*** Block opens ***

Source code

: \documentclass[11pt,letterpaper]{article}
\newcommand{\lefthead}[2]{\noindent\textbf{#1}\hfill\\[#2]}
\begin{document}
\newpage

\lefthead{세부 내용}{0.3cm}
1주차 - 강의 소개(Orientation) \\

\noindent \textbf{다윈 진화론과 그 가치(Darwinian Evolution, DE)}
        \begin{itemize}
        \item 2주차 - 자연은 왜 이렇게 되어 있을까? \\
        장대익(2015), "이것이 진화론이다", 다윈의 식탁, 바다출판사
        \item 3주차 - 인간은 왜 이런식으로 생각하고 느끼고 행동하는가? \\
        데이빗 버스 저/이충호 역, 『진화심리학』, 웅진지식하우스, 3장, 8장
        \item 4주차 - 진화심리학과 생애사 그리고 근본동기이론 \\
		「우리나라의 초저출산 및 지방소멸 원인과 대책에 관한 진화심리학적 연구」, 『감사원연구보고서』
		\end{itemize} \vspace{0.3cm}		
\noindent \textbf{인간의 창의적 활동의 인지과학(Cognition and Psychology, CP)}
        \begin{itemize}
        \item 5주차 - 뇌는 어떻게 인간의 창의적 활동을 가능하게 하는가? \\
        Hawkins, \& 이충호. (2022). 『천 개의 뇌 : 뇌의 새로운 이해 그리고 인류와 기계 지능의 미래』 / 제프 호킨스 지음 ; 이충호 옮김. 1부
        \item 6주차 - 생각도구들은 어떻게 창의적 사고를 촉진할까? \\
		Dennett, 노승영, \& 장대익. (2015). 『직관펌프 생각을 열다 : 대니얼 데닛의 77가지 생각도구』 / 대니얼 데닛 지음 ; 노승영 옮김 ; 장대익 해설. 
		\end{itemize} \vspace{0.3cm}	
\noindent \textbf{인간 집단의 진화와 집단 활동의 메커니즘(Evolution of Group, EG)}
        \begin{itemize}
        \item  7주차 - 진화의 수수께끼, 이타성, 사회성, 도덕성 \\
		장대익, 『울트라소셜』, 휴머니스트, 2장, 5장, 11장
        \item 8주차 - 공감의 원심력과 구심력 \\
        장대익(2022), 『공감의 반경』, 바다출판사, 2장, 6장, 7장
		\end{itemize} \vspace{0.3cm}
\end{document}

*** Block closes ***
*** Block opens ***

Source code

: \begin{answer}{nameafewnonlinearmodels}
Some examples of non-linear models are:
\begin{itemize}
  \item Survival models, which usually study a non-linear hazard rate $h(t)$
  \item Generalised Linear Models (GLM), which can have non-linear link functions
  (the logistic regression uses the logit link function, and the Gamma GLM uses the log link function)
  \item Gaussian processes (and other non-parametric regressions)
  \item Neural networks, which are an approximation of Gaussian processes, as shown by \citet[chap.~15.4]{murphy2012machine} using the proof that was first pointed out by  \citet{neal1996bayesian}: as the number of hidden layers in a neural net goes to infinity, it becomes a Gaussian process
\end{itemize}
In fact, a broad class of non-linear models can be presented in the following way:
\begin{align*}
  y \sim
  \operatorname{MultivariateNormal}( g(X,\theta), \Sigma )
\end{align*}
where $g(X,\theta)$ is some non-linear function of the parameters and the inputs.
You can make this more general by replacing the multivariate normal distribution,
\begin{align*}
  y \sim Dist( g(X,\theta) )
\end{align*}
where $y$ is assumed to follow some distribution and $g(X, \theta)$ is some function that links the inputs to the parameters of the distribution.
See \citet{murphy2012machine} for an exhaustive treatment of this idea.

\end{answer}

*** Block closes ***

▶ YOUR INSTRUCTIONS
Using the listing above, say how many of its lines include "itemize", offering nothing besides the number.

▶ EXERCISE RESULT
8